# 0. [OPTIONAL] Installing course dependencies

These are dependencies for the whole course.

In [None]:
!pip install -r ../requirements.txt

You may skip the next block for now. You will need `ffmpeg` on week 12.

In [None]:
# !conda update -y base conda
!conda install -c conda-forge ffmpeg -y

Run the next cell if you want to download embedding model, but this is not required during this lab. You can do it later.

In [None]:
!python -m spacy download en_trf_distilbertbaseuncased_lg

# 1. Touching the Internet

Solve the following task.
1. Download [this page](https://raw.githubusercontent.com/IUCVLab/information-retrieval/main/datasets/facts.txt)
2. Save it to the file with the **unique** name derived from the URL. NB File with another URL should not be save into the file with this name.
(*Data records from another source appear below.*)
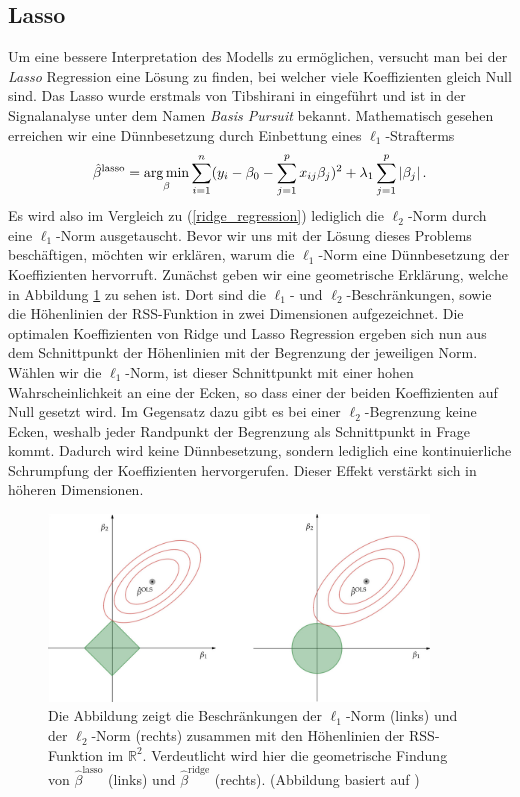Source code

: \subsection{Lasso}
\label{lasso}

Um eine bessere Interpretation des Modells zu ermöglichen, versucht man bei der \textit{Lasso} Regression eine Lösung zu finden, bei welcher viele Koeffizienten gleich Null sind. Das Lasso wurde erstmals von Tibshirani in \cite{tibshirani_lasso} eingeführt und ist in der Signalanalyse unter dem Namen \textit{Basis Pursuit} \cite{chen} bekannt. Mathematisch gesehen erreichen wir eine Dünnbesetzung durch Einbettung eines $\ell_1$-Strafterms
\begin{align}
\label{lasso_formulation}
\hat{\beta}^{\text{lasso}} = \operatorname*{arg\,min}_{\beta} \sum_{i=1}^{n}(y_i - \beta_0 - \sum_{j=1}^p x_{ij}\beta_j)^2 + \lambda_1\sum_{j=1}^p \left|\beta_j\right|.
\end{align}
Es wird also im Vergleich zu (\ref{ridge_regression}) lediglich die $\ell_2$-Norm durch eine $\ell_1$-Norm ausgetauscht. Bevor wir uns mit der Lösung dieses Problems beschäftigen, möchten wir erklären, warum die $\ell_1$-Norm eine Dünnbesetzung der Koeffizienten hervorruft. Zunächst geben wir eine geometrische Erklärung, welche in Abbildung \ref{lasso_ridge_regression_figure} zu sehen ist. Dort sind die $\ell_1$- und $\ell_2$-Beschränkungen, sowie die Höhenlinien der RSS-Funktion in zwei Dimensionen aufgezeichnet. Die optimalen Koeffizienten von Ridge und Lasso Regression ergeben sich nun aus dem Schnittpunkt der Höhenlinien mit der Begrenzung der jeweiligen Norm. Wählen wir die $\ell_1$-Norm, ist dieser Schnittpunkt mit einer hohen Wahrscheinlichkeit an eine der Ecken, so dass einer der beiden Koeffizienten auf Null gesetzt wird. Im Gegensatz dazu gibt es bei einer $\ell_2$-Begrenzung keine Ecken, weshalb jeder Randpunkt der Begrenzung als Schnittpunkt in Frage kommt. Dadurch wird keine Dünnbesetzung, sondern lediglich eine kontinuierliche Schrumpfung der Koeffizienten hervorgerufen. Dieser Effekt verstärkt sich in höheren Dimensionen.

\begin{figure}
\centering
\includegraphics[width = 0.9\textwidth]{figures/lasso_ridge_regression.jpg}
\caption{Die Abbildung zeigt die Beschränkungen der $\ell_1$-Norm (links) und der $\ell_2$-Norm (rechts) zusammen mit den Höhenlinien der RSS-Funktion im $\mathbb{R}^2$. Verdeutlicht wird hier die geometrische Findung von $\hat{\beta}^{\text{lasso}}$ (links) und $\hat{\beta}^{\text{ridge}}$ (rechts). (Abbildung basiert auf \cite{hastie_elements})}
\label{lasso_ridge_regression_figure}
\end{figure}

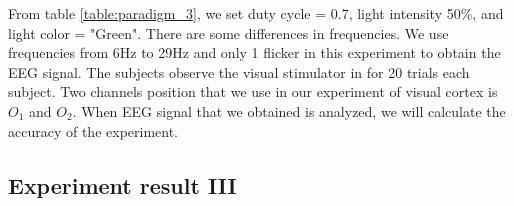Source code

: From table \ref{table:paradigm_3}, we set duty cycle = 0.7, light intensity 50\%, and light color = "Green". There are some differences in frequencies. We use frequencies from 6Hz to 29Hz and only 1 flicker in this experiment to obtain the EEG signal. The subjects observe the visual stimulator in for 20 trials each subject. Two channels position that we use in our experiment of visual cortex is $O_1$ and $O_2$. When EEG signal that we obtained is analyzed, we will calculate the accuracy of the experiment.

\subsection{Experiment result III}

\begin{table}[ht]
\centering
\begin{tabular}{| c | c | c | c |}


\end{tabular}
\end{table}
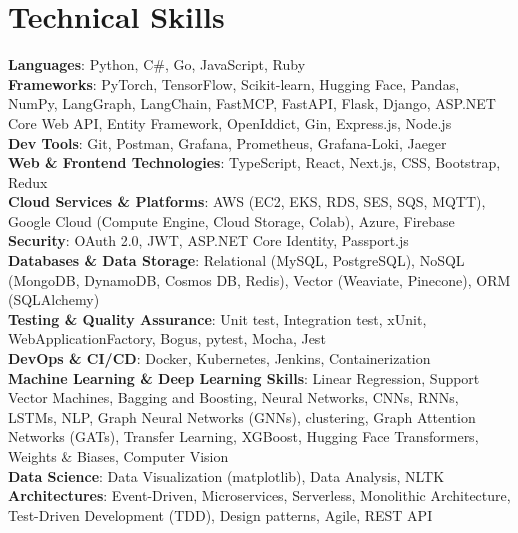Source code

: \documentclass[letterpaper,11pt]{article}
\begin{document}
\section{Technical Skills}
\begin{itemize}[leftmargin=0.15in, label={}]
    \small{\item{
     \textbf{Languages}{: Python, C\#, Go, JavaScript, Ruby} \\
     \textbf{Frameworks}{: PyTorch, TensorFlow, Scikit-learn, Hugging Face, Pandas, NumPy, LangGraph, LangChain, FastMCP, FastAPI, Flask, Django, ASP.NET Core Web API, Entity Framework, OpenIddict, Gin, Express.js, Node.js} \\
     \textbf{Dev Tools}{: Git, Postman, Grafana, Prometheus, Grafana-Loki, Jaeger} \\
     \textbf{Web \& Frontend Technologies}{: TypeScript, React, Next.js, CSS, Bootstrap, Redux} \\
     \textbf{Cloud Services \& Platforms}{: AWS (EC2, EKS, RDS, SES, SQS, MQTT), Google Cloud (Compute Engine, Cloud Storage, Colab), Azure, Firebase} \\
     \textbf{Security}{: OAuth 2.0, JWT, ASP.NET Core Identity, Passport.js} \\
    \textbf{Databases \& Data Storage}{: Relational (MySQL, PostgreSQL), NoSQL (MongoDB, DynamoDB, Cosmos DB, Redis), Vector (Weaviate, Pinecone), ORM (SQLAlchemy)} \\

     \textbf{Testing \& Quality Assurance}{: Unit test, Integration test, xUnit, WebApplicationFactory, Bogus, pytest, Mocha, Jest} \\
     \textbf{DevOps \& CI/CD}{: Docker, Kubernetes, Jenkins, Containerization} \\
    \textbf{Machine Learning \& Deep Learning Skills}{: Linear Regression, Support Vector Machines, Bagging and Boosting, Neural Networks, CNNs, RNNs, LSTMs, NLP, Graph Neural Networks (GNNs), clustering, Graph Attention Networks (GATs), Transfer Learning, XGBoost, Hugging Face Transformers, Weights \& Biases, Computer Vision}\\
     \textbf{Data Science}{: Data Visualization (matplotlib), Data Analysis, NLTK} \\
     \textbf{Architectures}{: Event-Driven, Microservices, Serverless, Monolithic Architecture, Test-Driven Development (TDD), Design patterns, Agile, REST API} \\
    }}
\end{itemize}



\end{document}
E.g. [this file](https://github.com/IUCVLab/information-retrieval/blob/main/datasets/facts.txt) is another file with another content!

Hints:
- [requests](https://docs.python-requests.org/en/latest/) library is cool.
- [hashlib](https://docs.python.org/3/library/hashlib.html) may help with computing hash strings.
- when you download and save the data, don't try to encode and decode it. Use binary format when working with streams and files. <span style="color:red">Discuss with your TA which encodings you know and how they differ</span>.

In [3]:
import requests
import hashlib

url1 = "https://raw.githubusercontent.com/IUCVLab/information-retrieval/main/datasets/facts.txt"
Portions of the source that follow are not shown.